Mayor de Blasio has pointed to community-based violence interrupters as a key part of his approach to addressing shootings, but top NYPD brass have been notably absent from those public discussions — a move that’s now setting off alarm bells among criminal justice experts.

Ife Charles, a violence interrupter with the SOS Bed Stuy program, appeared at the mayor’s Wednesday press briefing to explain the work she does and how she plans to address the shootings that have left her neighborhood reeling.

“Part of this work, people have this notion that it happens immediately. It does not,” she said Wednesday, as the mayor looked on.

Charles then used the example of a woman who now works with her as taking “years” to reach.

“She’s actually working with us,” she said. “But it took years of us having conversations and her doing trial and error.”

NYPD Commissioner Dermot Shea was not present for the briefing. Neither was anyone else from the NYPD.

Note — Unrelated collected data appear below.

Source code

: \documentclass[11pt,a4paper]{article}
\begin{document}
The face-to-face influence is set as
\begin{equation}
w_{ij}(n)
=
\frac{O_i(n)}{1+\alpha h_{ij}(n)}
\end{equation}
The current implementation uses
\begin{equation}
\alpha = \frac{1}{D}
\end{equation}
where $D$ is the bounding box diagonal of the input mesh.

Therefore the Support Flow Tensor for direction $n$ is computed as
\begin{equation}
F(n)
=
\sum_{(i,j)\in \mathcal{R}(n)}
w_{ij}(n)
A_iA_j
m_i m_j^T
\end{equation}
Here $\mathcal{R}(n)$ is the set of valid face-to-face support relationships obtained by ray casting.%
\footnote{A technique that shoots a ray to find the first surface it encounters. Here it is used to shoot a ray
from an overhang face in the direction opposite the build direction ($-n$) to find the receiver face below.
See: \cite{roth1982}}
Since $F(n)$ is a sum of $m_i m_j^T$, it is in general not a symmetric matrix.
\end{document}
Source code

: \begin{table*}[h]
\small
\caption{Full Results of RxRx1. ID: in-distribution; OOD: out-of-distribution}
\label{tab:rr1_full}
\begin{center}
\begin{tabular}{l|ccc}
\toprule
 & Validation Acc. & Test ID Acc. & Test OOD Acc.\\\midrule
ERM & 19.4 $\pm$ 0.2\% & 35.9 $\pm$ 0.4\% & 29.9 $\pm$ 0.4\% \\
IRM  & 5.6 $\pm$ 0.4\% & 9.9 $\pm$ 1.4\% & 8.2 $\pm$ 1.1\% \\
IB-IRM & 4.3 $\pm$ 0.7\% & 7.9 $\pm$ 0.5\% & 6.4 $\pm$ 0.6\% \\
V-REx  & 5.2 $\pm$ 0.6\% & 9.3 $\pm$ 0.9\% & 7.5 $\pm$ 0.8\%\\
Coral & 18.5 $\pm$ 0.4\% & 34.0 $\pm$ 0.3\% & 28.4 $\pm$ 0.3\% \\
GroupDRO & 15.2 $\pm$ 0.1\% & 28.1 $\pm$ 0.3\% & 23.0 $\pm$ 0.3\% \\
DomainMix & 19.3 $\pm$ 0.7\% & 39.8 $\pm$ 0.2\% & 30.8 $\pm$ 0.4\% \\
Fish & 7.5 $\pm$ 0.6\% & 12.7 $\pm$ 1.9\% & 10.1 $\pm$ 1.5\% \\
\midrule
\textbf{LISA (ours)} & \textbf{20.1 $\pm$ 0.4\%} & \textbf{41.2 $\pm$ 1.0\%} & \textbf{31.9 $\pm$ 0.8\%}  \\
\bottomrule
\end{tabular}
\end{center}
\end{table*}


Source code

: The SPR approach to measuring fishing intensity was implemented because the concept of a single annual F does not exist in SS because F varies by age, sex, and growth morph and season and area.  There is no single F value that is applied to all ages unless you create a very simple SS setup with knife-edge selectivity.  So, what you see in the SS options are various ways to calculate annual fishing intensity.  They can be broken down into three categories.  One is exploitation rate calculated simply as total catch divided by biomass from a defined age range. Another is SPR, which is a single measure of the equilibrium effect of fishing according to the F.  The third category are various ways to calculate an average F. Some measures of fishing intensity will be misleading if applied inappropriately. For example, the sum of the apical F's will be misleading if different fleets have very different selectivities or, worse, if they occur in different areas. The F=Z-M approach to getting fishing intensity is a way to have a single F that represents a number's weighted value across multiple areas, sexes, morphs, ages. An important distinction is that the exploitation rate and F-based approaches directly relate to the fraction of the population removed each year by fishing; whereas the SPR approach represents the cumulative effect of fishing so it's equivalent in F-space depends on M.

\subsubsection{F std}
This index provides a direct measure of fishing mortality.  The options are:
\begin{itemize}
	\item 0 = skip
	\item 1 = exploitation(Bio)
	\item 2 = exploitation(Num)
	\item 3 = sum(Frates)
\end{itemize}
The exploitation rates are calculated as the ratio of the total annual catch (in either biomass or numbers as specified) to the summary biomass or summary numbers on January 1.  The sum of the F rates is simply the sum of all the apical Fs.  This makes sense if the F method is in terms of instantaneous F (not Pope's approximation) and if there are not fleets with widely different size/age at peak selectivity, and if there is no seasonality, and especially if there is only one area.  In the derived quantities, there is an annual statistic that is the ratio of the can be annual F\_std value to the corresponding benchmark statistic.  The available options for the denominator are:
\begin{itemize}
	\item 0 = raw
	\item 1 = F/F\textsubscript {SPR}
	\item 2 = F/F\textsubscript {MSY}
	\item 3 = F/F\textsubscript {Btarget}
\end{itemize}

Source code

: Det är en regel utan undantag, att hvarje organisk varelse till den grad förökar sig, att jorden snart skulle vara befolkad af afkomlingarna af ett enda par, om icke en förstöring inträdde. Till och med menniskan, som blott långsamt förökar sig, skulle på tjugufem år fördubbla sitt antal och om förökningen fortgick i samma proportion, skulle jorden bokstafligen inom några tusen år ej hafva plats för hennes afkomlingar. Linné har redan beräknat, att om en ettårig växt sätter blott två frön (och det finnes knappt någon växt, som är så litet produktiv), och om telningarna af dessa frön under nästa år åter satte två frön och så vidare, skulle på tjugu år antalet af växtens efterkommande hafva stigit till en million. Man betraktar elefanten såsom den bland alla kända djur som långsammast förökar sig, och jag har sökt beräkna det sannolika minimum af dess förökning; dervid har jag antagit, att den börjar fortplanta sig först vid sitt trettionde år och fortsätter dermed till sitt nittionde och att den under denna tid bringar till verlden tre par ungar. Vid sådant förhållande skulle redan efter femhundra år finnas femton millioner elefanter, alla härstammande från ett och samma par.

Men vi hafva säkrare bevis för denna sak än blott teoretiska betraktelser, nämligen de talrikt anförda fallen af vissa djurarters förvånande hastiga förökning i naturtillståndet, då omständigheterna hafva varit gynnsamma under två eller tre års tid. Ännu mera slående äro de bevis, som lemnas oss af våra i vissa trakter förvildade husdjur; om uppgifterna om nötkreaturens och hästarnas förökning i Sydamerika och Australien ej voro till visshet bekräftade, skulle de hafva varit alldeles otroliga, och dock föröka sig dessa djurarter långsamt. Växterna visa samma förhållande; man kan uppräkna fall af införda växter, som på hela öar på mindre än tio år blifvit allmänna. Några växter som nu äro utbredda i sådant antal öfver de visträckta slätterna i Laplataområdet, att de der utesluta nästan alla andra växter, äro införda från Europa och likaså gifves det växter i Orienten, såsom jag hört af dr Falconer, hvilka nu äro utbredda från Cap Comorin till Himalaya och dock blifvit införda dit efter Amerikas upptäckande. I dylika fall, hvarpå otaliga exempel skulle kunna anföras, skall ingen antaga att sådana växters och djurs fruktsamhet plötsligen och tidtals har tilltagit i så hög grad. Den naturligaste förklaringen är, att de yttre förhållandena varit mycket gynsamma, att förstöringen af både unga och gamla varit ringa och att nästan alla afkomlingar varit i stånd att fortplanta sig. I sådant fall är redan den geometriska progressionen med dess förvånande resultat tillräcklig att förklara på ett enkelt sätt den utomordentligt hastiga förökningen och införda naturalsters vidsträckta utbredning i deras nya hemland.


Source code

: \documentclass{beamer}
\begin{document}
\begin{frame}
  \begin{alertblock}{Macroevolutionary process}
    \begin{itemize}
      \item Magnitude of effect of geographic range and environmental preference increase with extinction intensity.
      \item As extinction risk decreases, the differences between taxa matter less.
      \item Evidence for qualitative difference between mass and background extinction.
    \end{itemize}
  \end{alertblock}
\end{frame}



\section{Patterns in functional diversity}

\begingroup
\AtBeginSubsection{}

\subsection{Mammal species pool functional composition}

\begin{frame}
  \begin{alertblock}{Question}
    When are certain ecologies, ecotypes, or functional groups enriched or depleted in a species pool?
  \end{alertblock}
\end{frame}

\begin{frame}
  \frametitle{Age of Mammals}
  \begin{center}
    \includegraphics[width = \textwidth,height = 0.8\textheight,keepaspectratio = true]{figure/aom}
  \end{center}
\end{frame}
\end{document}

The mayor’s approach — one where he highlights violence interrupters and seems to downplay the NYPD — is one that criminal justice experts are now starting to notice — and question.

Maki Haberfeld, a professor at the John Jay College of Criminal Justice, said that while there are merits to the methods used by violence interrupters — also know as the Cure Violence movement — the mayor is making a mistake in placing so much emphasis on them in the wake of recent shootings.

“I have never seen such an uninformed and uneducated approach than I’ve seen in the last four months from him,” she said. “To come up with this soft approach during this spike in violence, this is not the time. A soft approach is once you mitigate the problem, and then you try to prevent it in the future.”

Methods used by violence interrupters include mediating disputes between gang members before they turn violent, offering mental health services and pointing at-risk people to long- and short-term job opportunities.

Haberfeld said while those methods can be effective, overemphasizing them sends the wrong message to police, criminals and to the public, including the families of victims mourning the loss of a loved one.

“He’s just oblivious to what’s happening. People who make tons of money selling drugs — they’re not going to be dissuaded by you talking softly to them,” she said. “I don’t think — I know. This is my profession. I know based on research I’ve been doing for the past 30 years.”

Eugene O’Donnell, an adjunct at John Jay and a former prosecutor in the Brooklyn DA’s office, said the absence of the police from recent public discussions and the reliance on violence interrupters indicates a “lack of urgency” on the mayor’s part.

“He’s not outraged by it,” O’Donnell said.

De Blasio is not leaving the NYPD out of the equation, though. On Wednesday, he said there would be an increased police presence in areas where shootings have taken place. But the absence of any top brass at press briefings — especially on the heels of fatal shootings — could lead to the perception that the main thrust of his approach is the Cure Violence initiative.

“The fact that the police department is not there is saying something,” said Doug Muzzio, a political science professor at Baruch College. “The perception is that he’s gone totally soft.”

City Councilman Ritchie Torres described the mayor’s messaging as “erratic” — that he’s gone from defending the NYPD during anti-police protests to distancing himself from them.

“It hardly inspires confidence in how the city is being led,” he said.

Haberfeld also pointed to the disbanding of the NYPD’s Anti-Crime Unit, which focused on taking guns off the street.

“This is not the time for experiments,” she said. “Police can not do much about this except to go out and get guns off the street, and the way to do that is undercover officers. Now, they’re assigned to other units.”